Elevance Health's Financial Outlook Amid Medicare Advantage Settlement
Elevance Health faces a potential financial impact this year, anticipating payments of approximately $935 million to the Centers for Medicare and Medicaid Services (CMS) due to inaccuracies in Medicare Advantage (MA) data reporting. This comes as they adjust their 2026 earnings projections following a strong performance in the first quarter.
Based in Indianapolis, Elevance raised its forecast for annual adjusted diluted earnings per share from a baseline of $25.50 to at least $26.75, exceeding investor expectations similar to UnitedHealth's recent report. Despite this increase, the forecast remains lower than the $30.29 achieved in 2025. The company also revised its guidance for unadjusted earnings per share down to at least $19.85, reflecting the anticipated settlement with CMS.
Regulatory Compliance and Settlement Efforts
Regulators identified inaccuracies in the submitted MA data, which is essential for reimbursement adjustments. These errors potentially resulted in overpayments to Elevance. The company aims to settle with CMS to avert potential sanctions, including restrictions on new MA enrollments. CEO Gail Boudreaux emphasized that the settlement would minimize risks and support Elevance’s growth in the MA market.

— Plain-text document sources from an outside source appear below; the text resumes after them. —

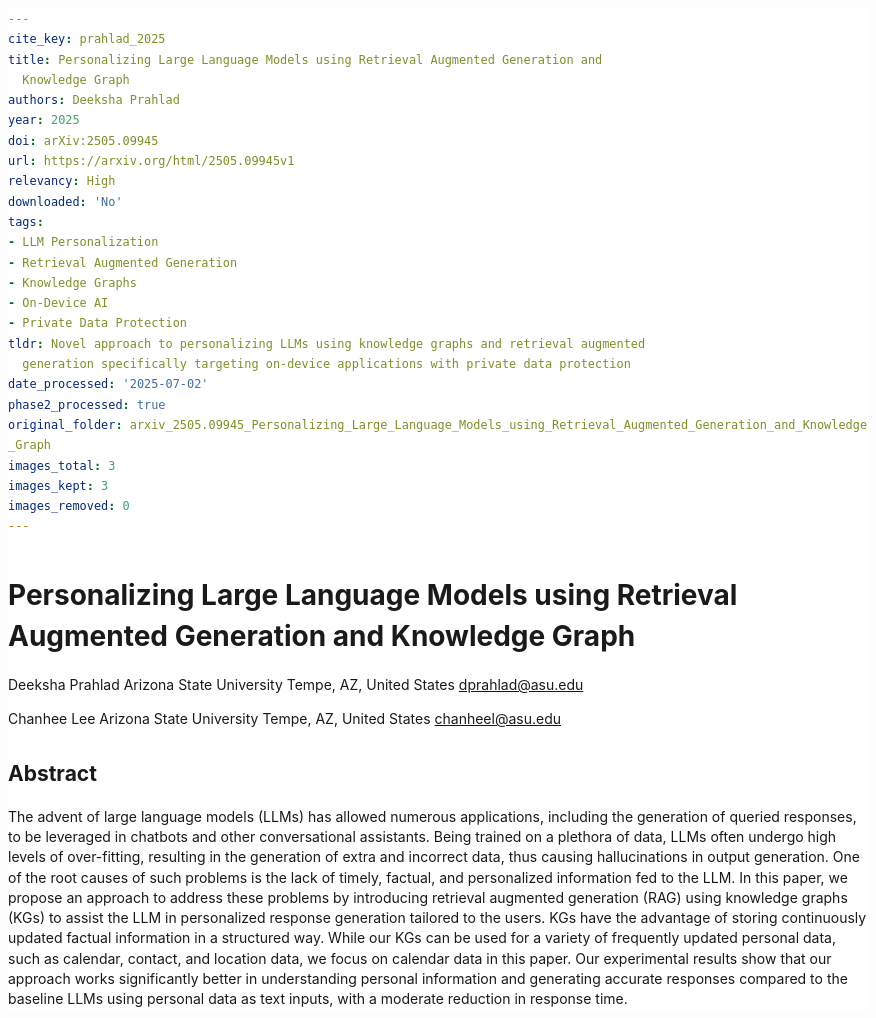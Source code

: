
 ```yaml
---
cite_key: prahlad_2025
title: Personalizing Large Language Models using Retrieval Augmented Generation and
  Knowledge Graph
authors: Deeksha Prahlad
year: 2025
doi: arXiv:2505.09945
url: https://arxiv.org/html/2505.09945v1
relevancy: High
downloaded: 'No'
tags:
- LLM Personalization
- Retrieval Augmented Generation
- Knowledge Graphs
- On-Device AI
- Private Data Protection
tldr: Novel approach to personalizing LLMs using knowledge graphs and retrieval augmented
  generation specifically targeting on-device applications with private data protection
date_processed: '2025-07-02'
phase2_processed: true
original_folder: arxiv_2505.09945_Personalizing_Large_Language_Models_using_Retrieval_Augmented_Generation_and_Knowledge_Graph
images_total: 3
images_kept: 3
images_removed: 0
---
```


# Personalizing Large Language Models using Retrieval Augmented Generation and Knowledge Graph

Deeksha Prahlad Arizona State University Tempe, AZ, United States dprahlad@asu.edu

Chanhee Lee Arizona State University Tempe, AZ, United States chanheel@asu.edu

## Abstract

The advent of large language models (LLMs) has allowed numerous applications, including the generation of queried responses, to be leveraged in chatbots and other conversational assistants. Being trained on a plethora of data, LLMs often undergo high levels of over-fitting, resulting in the generation of extra and incorrect data, thus causing hallucinations in output generation. One of the root causes of such problems is the lack of timely, factual, and personalized information fed to the LLM. In this paper, we propose an approach to address these problems by introducing retrieval augmented generation (RAG) using knowledge graphs (KGs) to assist the LLM in personalized response generation tailored to the users. KGs have the advantage of storing continuously updated factual information in a structured way. While our KGs can be used for a variety of frequently updated personal data, such as calendar, contact, and location data, we focus on calendar data in this paper. Our experimental results show that our approach works significantly better in understanding personal information and generating accurate responses compared to the baseline LLMs using personal data as text inputs, with a moderate reduction in response time.
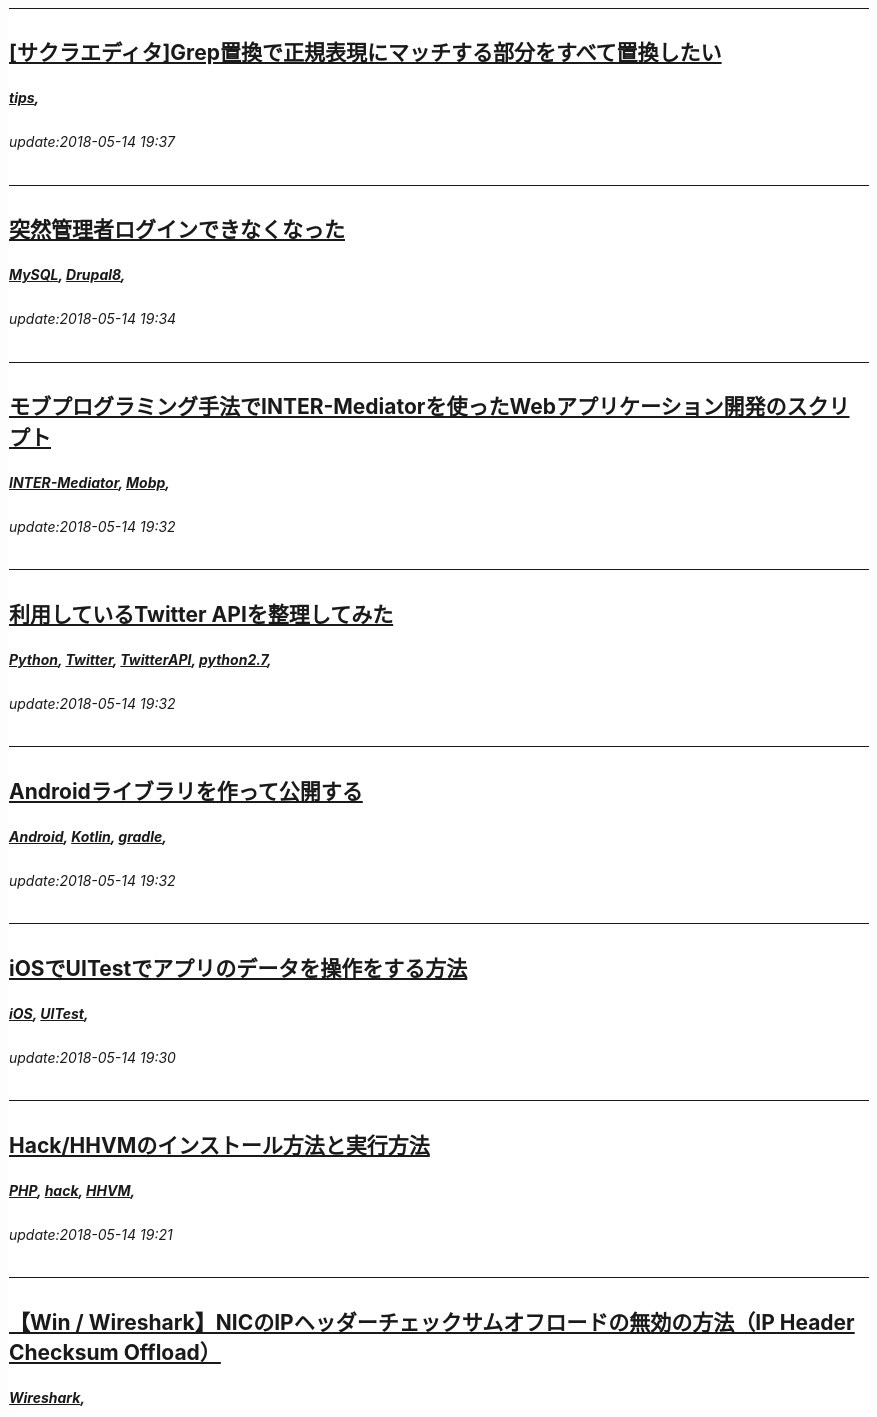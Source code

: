 
---
## [[サクラエディタ]Grep置換で正規表現にマッチする部分をすべて置換したい](https://qiita.com/uzuka2000/items/05840408615de05e6007)
##### [tips](https://qiita.com/tags/tips), 
###### update:2018-05-14 19:37
---
## [突然管理者ログインできなくなった](https://qiita.com/yyzzyykk/items/2cbcbe9b459c0013ba07)
##### [MySQL](https://qiita.com/tags/MySQL), [Drupal8](https://qiita.com/tags/Drupal8), 
###### update:2018-05-14 19:34
---
## [モブプログラミング手法でINTER-Mediatorを使ったWebアプリケーション開発のスクリプト](https://qiita.com/motofumi/items/c5f25d0ab7908898feab)
##### [INTER-Mediator](https://qiita.com/tags/INTER-Mediator), [Mobp](https://qiita.com/tags/Mobp), 
###### update:2018-05-14 19:32
---
## [利用しているTwitter APIを整理してみた](https://qiita.com/yngsz/items/e89161b37366efb0a214)
##### [Python](https://qiita.com/tags/Python), [Twitter](https://qiita.com/tags/Twitter), [TwitterAPI](https://qiita.com/tags/TwitterAPI), [python2.7](https://qiita.com/tags/python2.7), 
###### update:2018-05-14 19:32
---
## [Androidライブラリを作って公開する](https://qiita.com/Nabesuke/items/06bc67b6667483a97030)
##### [Android](https://qiita.com/tags/Android), [Kotlin](https://qiita.com/tags/Kotlin), [gradle](https://qiita.com/tags/gradle), 
###### update:2018-05-14 19:32
---
## [iOSでUITestでアプリのデータを操作をする方法](https://qiita.com/akuraru/items/b7e2230a5ce664110348)
##### [iOS](https://qiita.com/tags/iOS), [UITest](https://qiita.com/tags/UITest), 
###### update:2018-05-14 19:30
---
## [Hack/HHVMのインストール方法と実行方法](https://qiita.com/takeshi_nozawa/items/f21bd9887294250e08fb)
##### [PHP](https://qiita.com/tags/PHP), [hack](https://qiita.com/tags/hack), [HHVM](https://qiita.com/tags/HHVM), 
###### update:2018-05-14 19:21
---
## [【Win / Wireshark】NICのIPヘッダーチェックサムオフロードの無効の方法（IP Header Checksum Offload）](https://qiita.com/keigotakeda/items/93aa05ad1c0fc6b1f920)
##### [Wireshark](https://qiita.com/tags/Wireshark),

Following Elevance's request, CMS extended the deadline for compliance corrections from March to July 31. Boudreaux expressed confidence in aligning with CMS requirements to prevent sanctions. Analyst Ryan Langston from TD Cowen viewed the settlement amount as acceptable if future enrollment remains unaffected.
Financial Performance and Strategic Adjustments
Elevance’s report of controlled medical costs has positively influenced investor sentiment despite challenges from rising medical expenses. Strategies such as exiting unprofitable markets and reducing benefits aim to balance these costs. In the first quarter, Elevance's revenue rose to $50.2 billion, while net income declined to $1.8 billion, partly due to the CMS settlement. Nonetheless, adjusted earnings per share exceeded forecasts, boosting Elevance’s shares by 3%.
The medical loss ratio (MLR) was 86.8%, better than anticipated, although increased Medicaid spending affected margins due to reimbursement rate lags. This year, the company projects a Medicaid operating margin of approximately -1.75%, marking 2026 as a potentially challenging period.
Membership and Market Dynamics
While MA membership declined, Elevance aims for a 2% margin target by 2026, focusing on profitability in the MA segment, which contributes significantly to premium revenue. Overall, membership increased by 200,000, with gains in commercial and Affordable Care Act (ACA) plans balancing declines in MA and Medicaid. Elevance expects a drop in ACA enrollment later this year due to high premiums, potentially reducing it to around 900,000 by year-end.
Carelon, Elevance's health services segment, reported a slightly lower adjusted operating gain due to membership decreases. Insurers, including Elevance, continue to navigate regulatory and financial challenges in government-funded programs, strategically managing market dynamics to sustain and expand their business.